Année d’inscription sur la Liste du patrimoine mondial  1984

Critères  (vii)(ix)

Année(s) d’inscription sur la Liste du patrimoine mondial en péril   1999-présent

Menaces pour lesquelles le bien a été inscrit sur la Liste du patrimoine mondial en péril

Mesures correctives identifiées

Les mesures correctives suivantes ont été identifiées par la mission UNESCO de 2007 et adoptées par le Comité du patrimoine mondial lors de sa 31e session (Christchurch, 2007) :

a) Organiser et réaliser une opération mixte d’anti-braconnage de grande envergure entre les Forces Armées Congolaises et l’autorité de gestion ICCN dans les zones les plus menacées ;

b) Etablir une concertation permanente entre les autorités politiques, administratives et militaries provinciales des 4 provinces concernées par le bienpour éliminer, de façon coordonnées, les activitées illégales, notamment le braconnage à grande échelle, dans le Parc ;

c) Mettre en œuvre la stratégie de lutte anti-braconnage développée récemment et un système opérationnel de LEM (Law Enforcement Monitoring) ;

d) Entamer un processus de résolution de conflit sur l’utilisation des ressources du Parc par un processus participatif ;

e) Traiter d’urgence la question du statut des villages dans le Parc ;

f) Relier, dans le cadre de l’élaboration du plan d’aménagement du Parc national de la Salonga, les deux blocs du parc par une zone tampon ;

g) Mettre en place un fonds fiduciaire pour la réhabilitation des biens du patrimoine mondial auquel le Gouvernement contribuera. 
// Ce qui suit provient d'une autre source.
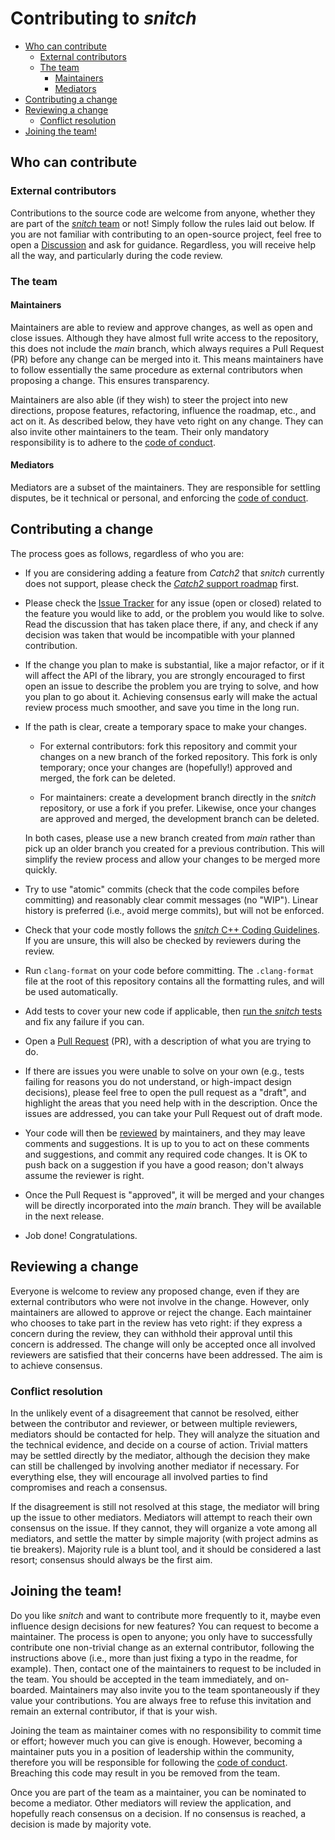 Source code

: # Contributing to _snitch_

<!-- MarkdownTOC autolink="true" -->

- [Who can contribute](#who-can-contribute)
    - [External contributors](#external-contributors)
    - [The team](#the-team)
        - [Maintainers](#maintainers)
        - [Mediators](#mediators)
- [Contributing a change](#contributing-a-change)
- [Reviewing a change](#reviewing-a-change)
    - [Conflict resolution](#conflict-resolution)
- [Joining the team!](#joining-the-team)

<!-- /MarkdownTOC -->


## Who can contribute

### External contributors

Contributions to the source code are welcome from anyone, whether they are part of the [_snitch_ team](#the-team) or not! Simply follow the rules laid out below. If you are not familiar with contributing to an open-source project, feel free to open a [Discussion](https://github.com/snitch-org/snitch/discussions/categories/ideas) and ask for guidance. Regardless, you will receive help all the way, and particularly during the code review.


### The team

#### Maintainers

Maintainers are able to review and approve changes, as well as open and close issues. Although they have almost full write access to the repository, this does not include the _main_ branch, which always requires a Pull Request (PR) before any change can be merged into it. This means maintainers have to follow essentially the same procedure as external contributors when proposing a change. This ensures transparency.

Maintainers are also able (if they wish) to steer the project into new directions, propose features, refactoring, influence the roadmap, etc., and act on it. As described below, they have veto right on any change. They can also invite other maintainers to the team. Their only mandatory responsibility is to adhere to the [code of conduct](CODE_OF_CONDUCT.md).


#### Mediators

Mediators are a subset of the maintainers. They are responsible for settling disputes, be it technical or personal, and enforcing the [code of conduct](CODE_OF_CONDUCT.md).


## Contributing a change

The process goes as follows, regardless of who you are:

 - If you are considering adding a feature from _Catch2_ that _snitch_ currently does not support, please check the [_Catch2_ support roadmap](doc/comparison_catch2.md) first.

 - Please check the [Issue Tracker](https://github.com/snitch-org/snitch/issues) for any issue (open or closed) related to the feature you would like to add, or the problem you would like to solve. Read the discussion that has taken place there, if any, and check if any decision was taken that would be incompatible with your planned contribution.

 - If the change you plan to make is substantial, like a major refactor, or if it will affect the API of the library, you are strongly encouraged to first open an issue to describe the problem you are trying to solve, and how you plan to go about it. Achieving consensus early will make the actual review process much smoother, and save you time in the long run.

 - If the path is clear, create a temporary space to make your changes.

   - For external contributors: fork this repository and commit your changes on a new branch of the forked repository. This fork is only temporary; once your changes are (hopefully!) approved and merged, the fork can be deleted.

   - For maintainers: create a development branch directly in the _snitch_ repository, or use a fork if you prefer. Likewise, once your changes are approved and merged, the development branch can be deleted.

   In both cases, please use a new branch created from _main_ rather than pick up an older branch you created for a previous contribution. This will simplify the review process and allow your changes to be merged more quickly.

 - Try to use "atomic" commits (check that the code compiles before committing) and reasonably clear commit messages (no "WIP"). Linear history is preferred (i.e., avoid merge commits), but will not be enforced.

 - Check that your code mostly follows the [_snitch_ C++ Coding Guidelines](doc/coding_guidelines.md). If you are unsure, this will also be checked by reviewers during the review.

 - Run `clang-format` on your code before committing. The `.clang-format` file at the root of this repository contains all the formatting rules, and will be used automatically.

 - Add tests to cover your new code if applicable, then [run the _snitch_ tests](doc/testing_snitch.md) and fix any failure if you can.

 - Open a [Pull Request](https://github.com/snitch-org/snitch/pulls) (PR), with a description of what you are trying to do.

 - If there are issues you were unable to solve on your own (e.g., tests failing for reasons you do not understand, or high-impact design decisions), please feel free to open the pull request as a "draft", and highlight the areas that you need help with in the description. Once the issues are addressed, you can take your Pull Request out of draft mode.

 - Your code will then be [reviewed](#reviewing-a-change) by maintainers, and they may leave comments and suggestions. It is up to you to act on these comments and suggestions, and commit any required code changes. It is OK to push back on a suggestion if you have a good reason; don't always assume the reviewer is right.

 - Once the Pull Request is "approved", it will be merged and your changes will be directly incorporated into the _main_ branch. They will be available in the next release.

 - Job done! Congratulations.


## Reviewing a change

Everyone is welcome to review any proposed change, even if they are external contributors who were not involve in the change. However, only maintainers are allowed to approve or reject the change. Each maintainer who chooses to take part in the review has veto right: if they express a concern during the review, they can withhold their approval until this concern is addressed. The change will only be accepted once all involved reviewers are satisfied that their concerns have been addressed. The aim is to achieve consensus.


### Conflict resolution

In the unlikely event of a disagreement that cannot be resolved, either between the contributor and reviewer, or between multiple reviewers, mediators should be contacted for help. They will analyze the situation and the technical evidence, and decide on a course of action. Trivial matters may be settled directly by the mediator, although the decision they make can still be challenged by involving another mediator if necessary. For everything else, they will encourage all involved parties to find compromises and reach a consensus.

If the disagreement is still not resolved at this stage, the mediator will bring up the issue to other mediators. Mediators will attempt to reach their own consensus on the issue. If they cannot, they will organize a vote among all mediators, and settle the matter by simple majority (with project admins as tie breakers). Majority rule is a blunt tool, and it should be considered a last resort; consensus should always be the first aim.


## Joining the team!

Do you like _snitch_ and want to contribute more frequently to it, maybe even influence design decisions for new features? You can request to become a maintainer. The process is open to anyone; you only have to successfully contribute one non-trivial change as an external contributor, following the instructions above (i.e., more than just fixing a typo in the readme, for example). Then, contact one of the maintainers to request to be included in the team. You should be accepted in the team immediately, and on-boarded. Maintainers may also invite you to the team spontaneously if they value your contributions. You are always free to refuse this invitation and remain an external contributor, if that is your wish.

Joining the team as maintainer comes with no responsibility to commit time or effort; however much you can give is enough. However, becoming a maintainer puts you in a position of leadership within the community, therefore you will be responsible for following the [code of conduct](CODE_OF_CONDUCT.md). Breaching this code may result in you be removed from the team.

Once you are part of the team as a maintainer, you can be nominated to become a mediator. Other mediators will review the application, and hopefully reach consensus on a decision. If no consensus is reached, a decision is made by majority vote.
Décisions antérieures du Comité  voir page http://whc.unesco.org/fr/list/280/documents/

Assistance internationale

Demandes approuvées : 0 (de 1985-2000)
Montant total approuvé : 149 900 dollars EU
Pour plus de détails, voir page http://whc.unesco.org/fr/list/280/assistance/

Fonds extrabudgétaires de l’UNESCO

Montant total accordé au bien : Programme pour la conservation des biens du patrimoine mondial en RDC ("Programme de la RDC") financé par la Fondation des Nations Unies (FNU), Italie et la Belgique : (2001-2005) : environ 320 000 dollars EU. (2005-2008) : financement limité de la FNU. 

Missions de suivi antérieures

2007 : mission de suivi réactif du Centre du patrimoine mondial / UICN 

Facteurs affectant le bien identifiés dans les rapports précédents

a) Conflit armé, insécurité, et instabilité politique;

b) Braconnage par des militaires et des groupes armés;

c) Conflits avec les communautés locales à propos des limites du parc;

d) Impact des villages situés sur le territoire du bien. 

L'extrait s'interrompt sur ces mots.